— Exercise goal —
Read the listing below and copy out each line where the word "next" occurs.

— Entries shown —
━━━━━━━━━━━━━━━━━━━━
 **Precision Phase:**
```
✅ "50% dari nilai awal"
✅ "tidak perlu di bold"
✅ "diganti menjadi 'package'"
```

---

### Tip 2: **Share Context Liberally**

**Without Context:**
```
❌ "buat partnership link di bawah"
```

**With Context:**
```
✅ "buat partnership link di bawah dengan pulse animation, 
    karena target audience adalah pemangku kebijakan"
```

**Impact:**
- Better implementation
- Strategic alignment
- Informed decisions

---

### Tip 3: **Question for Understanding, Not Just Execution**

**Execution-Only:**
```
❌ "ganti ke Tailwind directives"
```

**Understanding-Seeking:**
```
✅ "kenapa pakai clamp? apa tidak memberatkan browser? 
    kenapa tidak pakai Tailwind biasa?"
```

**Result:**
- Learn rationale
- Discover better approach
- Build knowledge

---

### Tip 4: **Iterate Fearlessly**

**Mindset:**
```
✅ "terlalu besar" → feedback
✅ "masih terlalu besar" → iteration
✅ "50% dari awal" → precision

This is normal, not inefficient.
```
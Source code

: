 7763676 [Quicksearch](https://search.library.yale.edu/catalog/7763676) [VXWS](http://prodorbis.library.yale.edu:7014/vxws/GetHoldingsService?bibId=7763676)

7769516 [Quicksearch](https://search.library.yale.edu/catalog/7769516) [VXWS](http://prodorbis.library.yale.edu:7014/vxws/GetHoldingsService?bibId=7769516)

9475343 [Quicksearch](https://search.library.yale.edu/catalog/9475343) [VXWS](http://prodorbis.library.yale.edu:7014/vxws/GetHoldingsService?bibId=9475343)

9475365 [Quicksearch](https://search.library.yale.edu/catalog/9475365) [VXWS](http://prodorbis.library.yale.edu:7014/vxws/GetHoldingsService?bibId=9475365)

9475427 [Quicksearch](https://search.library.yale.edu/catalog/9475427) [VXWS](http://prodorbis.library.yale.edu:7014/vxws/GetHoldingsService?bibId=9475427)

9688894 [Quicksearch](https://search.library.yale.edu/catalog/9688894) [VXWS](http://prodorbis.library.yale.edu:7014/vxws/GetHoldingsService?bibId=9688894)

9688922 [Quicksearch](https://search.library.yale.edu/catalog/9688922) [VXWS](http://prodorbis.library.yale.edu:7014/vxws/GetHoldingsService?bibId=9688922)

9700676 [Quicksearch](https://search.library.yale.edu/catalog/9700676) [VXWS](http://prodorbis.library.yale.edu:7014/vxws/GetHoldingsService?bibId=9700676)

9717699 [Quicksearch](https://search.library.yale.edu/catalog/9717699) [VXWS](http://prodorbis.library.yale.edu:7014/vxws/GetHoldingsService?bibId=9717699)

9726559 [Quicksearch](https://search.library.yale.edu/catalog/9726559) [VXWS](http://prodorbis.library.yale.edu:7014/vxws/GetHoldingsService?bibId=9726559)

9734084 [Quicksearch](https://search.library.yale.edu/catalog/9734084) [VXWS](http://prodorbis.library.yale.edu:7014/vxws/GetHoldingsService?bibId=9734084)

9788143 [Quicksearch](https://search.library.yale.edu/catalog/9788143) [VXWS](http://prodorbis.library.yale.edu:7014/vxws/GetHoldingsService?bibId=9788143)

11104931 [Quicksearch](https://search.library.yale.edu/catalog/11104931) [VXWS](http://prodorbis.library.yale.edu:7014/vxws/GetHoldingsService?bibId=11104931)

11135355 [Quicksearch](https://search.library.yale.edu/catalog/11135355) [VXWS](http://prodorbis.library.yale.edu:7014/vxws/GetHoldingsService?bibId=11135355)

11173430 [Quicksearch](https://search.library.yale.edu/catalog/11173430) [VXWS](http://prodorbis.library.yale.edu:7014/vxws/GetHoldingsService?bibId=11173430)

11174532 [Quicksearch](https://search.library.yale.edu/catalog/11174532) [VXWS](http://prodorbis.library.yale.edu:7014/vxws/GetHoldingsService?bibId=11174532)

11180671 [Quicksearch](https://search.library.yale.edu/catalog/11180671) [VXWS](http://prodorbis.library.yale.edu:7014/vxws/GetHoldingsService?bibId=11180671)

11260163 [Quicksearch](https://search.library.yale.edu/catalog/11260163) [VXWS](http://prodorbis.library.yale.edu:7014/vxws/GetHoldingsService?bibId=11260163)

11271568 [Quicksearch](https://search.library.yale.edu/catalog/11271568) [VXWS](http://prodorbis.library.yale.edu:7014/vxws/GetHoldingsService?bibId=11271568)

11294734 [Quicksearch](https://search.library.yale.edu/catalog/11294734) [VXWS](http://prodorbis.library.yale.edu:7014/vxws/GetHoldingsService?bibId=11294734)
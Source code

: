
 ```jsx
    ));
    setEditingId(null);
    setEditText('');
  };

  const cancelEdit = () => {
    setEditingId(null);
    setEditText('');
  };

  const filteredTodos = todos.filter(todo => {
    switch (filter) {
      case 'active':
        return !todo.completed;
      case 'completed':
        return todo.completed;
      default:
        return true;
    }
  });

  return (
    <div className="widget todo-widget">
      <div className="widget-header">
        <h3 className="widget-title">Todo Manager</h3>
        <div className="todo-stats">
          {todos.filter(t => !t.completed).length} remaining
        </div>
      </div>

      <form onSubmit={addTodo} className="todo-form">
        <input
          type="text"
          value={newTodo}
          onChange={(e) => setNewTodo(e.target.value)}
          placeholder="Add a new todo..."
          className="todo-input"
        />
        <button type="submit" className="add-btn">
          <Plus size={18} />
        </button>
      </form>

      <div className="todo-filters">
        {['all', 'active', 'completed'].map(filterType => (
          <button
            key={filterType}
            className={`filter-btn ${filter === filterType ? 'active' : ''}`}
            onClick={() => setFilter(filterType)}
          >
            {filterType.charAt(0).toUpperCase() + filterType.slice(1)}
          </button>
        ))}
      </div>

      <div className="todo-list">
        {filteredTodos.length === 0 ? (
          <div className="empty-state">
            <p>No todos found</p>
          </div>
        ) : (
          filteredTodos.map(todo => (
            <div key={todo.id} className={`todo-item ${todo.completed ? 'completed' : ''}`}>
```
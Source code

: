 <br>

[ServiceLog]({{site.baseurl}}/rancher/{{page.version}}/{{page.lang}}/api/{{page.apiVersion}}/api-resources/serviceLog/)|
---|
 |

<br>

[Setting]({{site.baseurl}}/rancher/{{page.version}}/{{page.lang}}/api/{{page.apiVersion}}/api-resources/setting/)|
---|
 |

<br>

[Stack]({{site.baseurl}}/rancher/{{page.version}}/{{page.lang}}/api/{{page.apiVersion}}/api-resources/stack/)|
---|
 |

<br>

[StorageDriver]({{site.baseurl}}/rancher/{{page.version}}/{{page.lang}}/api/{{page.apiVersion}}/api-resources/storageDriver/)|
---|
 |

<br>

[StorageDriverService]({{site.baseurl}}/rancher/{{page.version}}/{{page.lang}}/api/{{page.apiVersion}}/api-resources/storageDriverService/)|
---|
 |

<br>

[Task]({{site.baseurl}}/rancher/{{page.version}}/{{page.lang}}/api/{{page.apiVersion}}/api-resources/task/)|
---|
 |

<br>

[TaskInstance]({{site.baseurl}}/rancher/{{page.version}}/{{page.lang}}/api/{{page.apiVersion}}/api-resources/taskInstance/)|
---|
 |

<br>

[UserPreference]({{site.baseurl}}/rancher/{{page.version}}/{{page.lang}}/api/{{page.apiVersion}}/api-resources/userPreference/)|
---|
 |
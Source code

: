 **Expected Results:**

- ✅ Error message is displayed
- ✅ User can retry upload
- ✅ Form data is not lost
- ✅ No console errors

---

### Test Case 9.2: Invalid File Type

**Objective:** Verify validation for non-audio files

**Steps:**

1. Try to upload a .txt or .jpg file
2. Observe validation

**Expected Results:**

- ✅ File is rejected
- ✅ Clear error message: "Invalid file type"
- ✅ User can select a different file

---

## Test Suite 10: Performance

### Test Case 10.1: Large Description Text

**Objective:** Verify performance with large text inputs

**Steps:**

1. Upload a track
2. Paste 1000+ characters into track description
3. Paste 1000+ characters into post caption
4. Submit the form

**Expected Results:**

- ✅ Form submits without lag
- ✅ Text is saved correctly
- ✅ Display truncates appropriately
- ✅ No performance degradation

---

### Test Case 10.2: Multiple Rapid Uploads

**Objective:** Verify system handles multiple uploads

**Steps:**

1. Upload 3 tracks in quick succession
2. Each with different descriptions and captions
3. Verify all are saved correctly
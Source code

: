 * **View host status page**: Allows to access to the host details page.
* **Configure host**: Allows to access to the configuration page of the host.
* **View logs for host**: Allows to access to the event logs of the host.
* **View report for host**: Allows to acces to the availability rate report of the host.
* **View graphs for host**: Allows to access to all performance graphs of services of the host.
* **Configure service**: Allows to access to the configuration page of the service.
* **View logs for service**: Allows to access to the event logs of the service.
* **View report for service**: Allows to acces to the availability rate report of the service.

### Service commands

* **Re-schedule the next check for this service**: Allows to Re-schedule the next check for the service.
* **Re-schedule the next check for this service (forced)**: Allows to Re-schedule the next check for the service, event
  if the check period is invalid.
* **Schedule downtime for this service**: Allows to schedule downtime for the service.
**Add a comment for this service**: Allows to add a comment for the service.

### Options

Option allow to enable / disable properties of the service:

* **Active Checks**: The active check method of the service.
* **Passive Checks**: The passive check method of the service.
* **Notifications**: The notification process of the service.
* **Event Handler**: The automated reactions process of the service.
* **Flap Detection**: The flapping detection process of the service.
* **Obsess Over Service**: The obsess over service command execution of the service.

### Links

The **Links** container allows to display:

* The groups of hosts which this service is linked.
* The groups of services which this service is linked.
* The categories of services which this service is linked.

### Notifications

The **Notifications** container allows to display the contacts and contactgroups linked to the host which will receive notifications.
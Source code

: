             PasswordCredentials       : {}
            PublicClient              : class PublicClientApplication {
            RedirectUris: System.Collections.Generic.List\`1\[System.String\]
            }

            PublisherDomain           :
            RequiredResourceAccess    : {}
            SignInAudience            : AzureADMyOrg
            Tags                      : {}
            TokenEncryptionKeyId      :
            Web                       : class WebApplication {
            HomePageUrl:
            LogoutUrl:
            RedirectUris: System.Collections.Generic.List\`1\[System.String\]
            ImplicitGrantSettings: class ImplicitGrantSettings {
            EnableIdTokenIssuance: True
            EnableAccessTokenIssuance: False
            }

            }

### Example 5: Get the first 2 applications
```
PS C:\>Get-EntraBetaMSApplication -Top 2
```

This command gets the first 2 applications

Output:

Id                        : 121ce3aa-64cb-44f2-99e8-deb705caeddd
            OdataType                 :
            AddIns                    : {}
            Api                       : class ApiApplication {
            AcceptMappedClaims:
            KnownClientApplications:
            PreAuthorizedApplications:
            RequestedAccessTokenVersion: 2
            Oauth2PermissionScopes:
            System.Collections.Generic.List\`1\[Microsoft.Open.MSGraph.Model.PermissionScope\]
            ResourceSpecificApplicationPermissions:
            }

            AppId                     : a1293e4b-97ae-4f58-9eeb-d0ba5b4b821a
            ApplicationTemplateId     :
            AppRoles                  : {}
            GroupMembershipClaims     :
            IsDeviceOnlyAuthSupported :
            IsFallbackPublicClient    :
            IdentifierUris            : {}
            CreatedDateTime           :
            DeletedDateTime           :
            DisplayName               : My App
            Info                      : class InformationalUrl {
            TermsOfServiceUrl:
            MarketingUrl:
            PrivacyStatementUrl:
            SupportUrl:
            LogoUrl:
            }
━━━━━━━━━━━━━━━━━━━━
— Answer section —
* **Re-schedule the next check for this service**: Allows to Re-schedule the next check for the service.
* **Re-schedule the next check for this service (forced)**: Allows to Re-schedule the next check for the service, event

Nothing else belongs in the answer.